As snow has swept the UK I’m sure a few people have been caught out by breaking down while trying to maintain travel, such as getting to work. On a normal day you might just ring your partner or friend to come and pick you up or wait for your recovery company. In the winter weather however the recovery companies are likely to be flat out, as the cold weather is great for bringing underlying potential car faults to a surface.
So you are a mile or two outside Taunton on a dark A road on your way home from work. The inevitable sinking feeling as your car comes to a halt soon turns into the panic of what will you do next.

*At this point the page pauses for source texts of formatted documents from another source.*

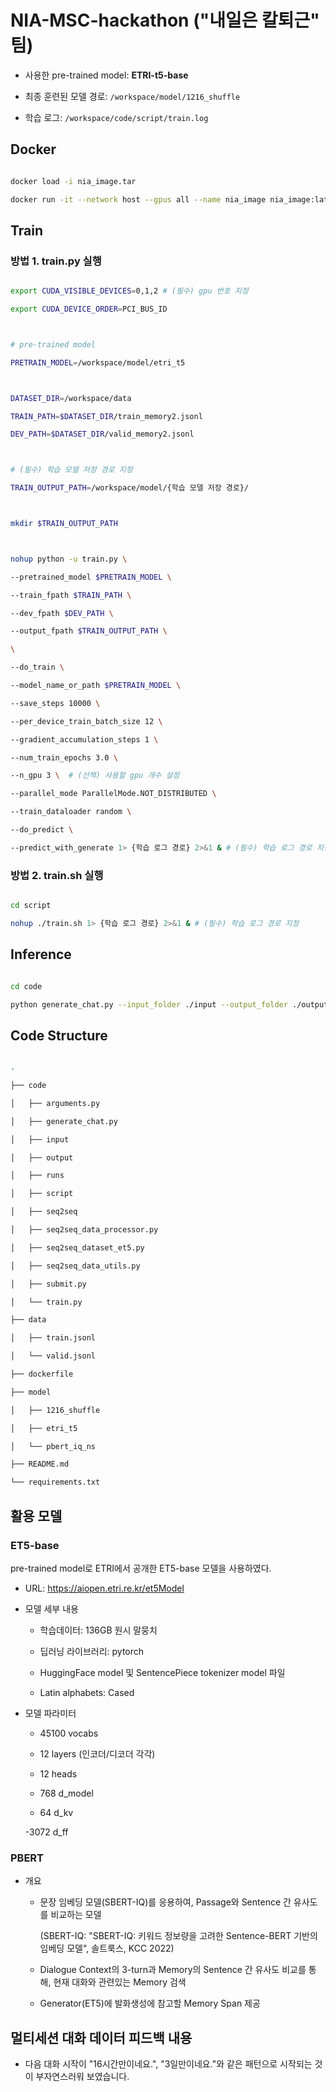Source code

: # NIA-MSC-hackathon ("내일은 칼퇴근" 팀)



- 사용한 pre-trained model: **ETRI-t5-base**

- 최종 훈련된 모델 경로: `/workspace/model/1216_shuffle`

- 학습 로그: `/workspace/code/script/train.log`



## Docker

```bash

docker load -i nia_image.tar

docker run -it --network host --gpus all --name nia_image nia_image:latest /bin/bash

```



## Train



### 방법 1. train.py 실행

```bash

export CUDA_VISIBLE_DEVICES=0,1,2 # (필수) gpu 번호 지정

export CUDA_DEVICE_ORDER=PCI_BUS_ID



# pre-trained model

PRETRAIN_MODEL=/workspace/model/etri_t5



DATASET_DIR=/workspace/data

TRAIN_PATH=$DATASET_DIR/train_memory2.jsonl

DEV_PATH=$DATASET_DIR/valid_memory2.jsonl



# (필수) 학습 모델 저장 경로 지정

TRAIN_OUTPUT_PATH=/workspace/model/{학습 모델 저장 경로}/



mkdir $TRAIN_OUTPUT_PATH



nohup python -u train.py \

--pretrained_model $PRETRAIN_MODEL \

--train_fpath $TRAIN_PATH \

--dev_fpath $DEV_PATH \

--output_fpath $TRAIN_OUTPUT_PATH \

\

--do_train \

--model_name_or_path $PRETRAIN_MODEL \

--save_steps 10000 \

--per_device_train_batch_size 12 \

--gradient_accumulation_steps 1 \

--num_train_epochs 3.0 \

--n_gpu 3 \  # (선책) 사용할 gpu 개수 설정

--parallel_mode ParallelMode.NOT_DISTRIBUTED \

--train_dataloader random \

--do_predict \

--predict_with_generate 1> {학습 로그 경로} 2>&1 & # (필수) 학습 로그 경로 지정

```

### 방법 2. train.sh 실행

```bash

cd script

nohup ./train.sh 1> {학습 로그 경로} 2>&1 & # (필수) 학습 로그 경로 지정

```




## Inference

```bash

cd code

python generate_chat.py --input_folder ./input --output_folder ./output

```





## Code Structure

```bash

.

├── code

│   ├── arguments.py

│   ├── generate_chat.py

│   ├── input

│   ├── output

│   ├── runs

│   ├── script

│   ├── seq2seq

│   ├── seq2seq_data_processor.py

│   ├── seq2seq_dataset_et5.py

│   ├── seq2seq_data_utils.py

│   ├── submit.py

│   └── train.py

├── data

│   ├── train.jsonl

│   └── valid.jsonl

├── dockerfile

├── model

│   ├── 1216_shuffle

│   ├── etri_t5

│   └── pbert_iq_ns

├── README.md

└── requirements.txt

```



## 활용 모델

### ET5-base

pre-trained model로 ETRI에서 공개한 ET5-base 모델을 사용하였다.

- URL: https://aiopen.etri.re.kr/et5Model

- 모델 세부 내용

    - 학습데이터: 136GB 원시 말뭉치

    - 딥러닝 라이브러리: pytorch

    - HuggingFace model 및 SentencePiece tokenizer model 파일

    - Latin alphabets: Cased

- 모델 파라미터

    - 45100 vocabs

    - 12 layers (인코더/디코더 각각)

    - 12 heads

    - 768 d_model

    - 64 d_kv

    -3072 d_ff



### PBERT

- 개요

    - 문장 임베딩 모델(SBERT-IQ)를 응용하여, Passage와 Sentence 간 유사도를 비교하는 모델

      (SBERT-IQ: "SBERT-IQ: 키워드 정보량을 고려한 Sentence-BERT 기반의 임베딩 모델", 솔트룩스, KCC 2022)

    - Dialogue Context의 3-turn과 Memory의 Sentence 간 유사도 비교를 통해, 현재 대화와 관련있는 Memory 검색

    - Generator(ET5)에 발화생성에 참고할 Memory Span 제공




## 멀티세션 대화 데이터 피드백 내용

- 다음 대화 시작이 "16시간만이네요.", "3일만이네요."와 같은 패턴으로 시작되는 것이 부자연스러워 보였습니다.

The most important priority is safety, and the best way to achieve this is in preparation. A few simple things can help you in that lonely time while you await roadside rescue. If possible as your car comes to a halt try to get it into the safest place you can. The first priority is to get your car seen. If your battery is working put on your hazard lights. A lot of modern cars have road emergency triangles in the boot. If so open the boot. Or if it is a free standing affair put it behind your car preferably 10 metres or so behind your car to give other drivers plenty of warning. The second priority is to make sure you are safe. If your car is stranded on an unsafe spot of the road near a corner or stuck on the hard shoulder of a motorway the safest thing to do is get out of the car. A Ford KA Taunton, Ford Fusion Taunton or other smaller cars are just going to be no match for a lorry. This is where more preparation comes into play. In my car I keep a coat and a bottle of water. There is plenty of space to store a few simple essentials and they can make all the difference. A car blanket or similar also takes up little boot space. These things alone mean that, if you need to leave your vehicle you can keep warm and have something to drink. Sometimes you could end up waiting around for up to several hours waiting for rescue. In the winter I also keep a spade in the boot. 10 minutes digging is much better than walking home if your car is stuck in snow. Often in winter travel is actually OK once you get out of the first 50 to 100 yards of your journey and work your way onto a main road unless extremely severe.
These few simple things have probably saved a lot of people a great deal of discomfort in the latest winter weather, and you can bet the unprepared wished for such things in their hour of need. We still have most of the worst winter weather ahead. Be prepared and be safe.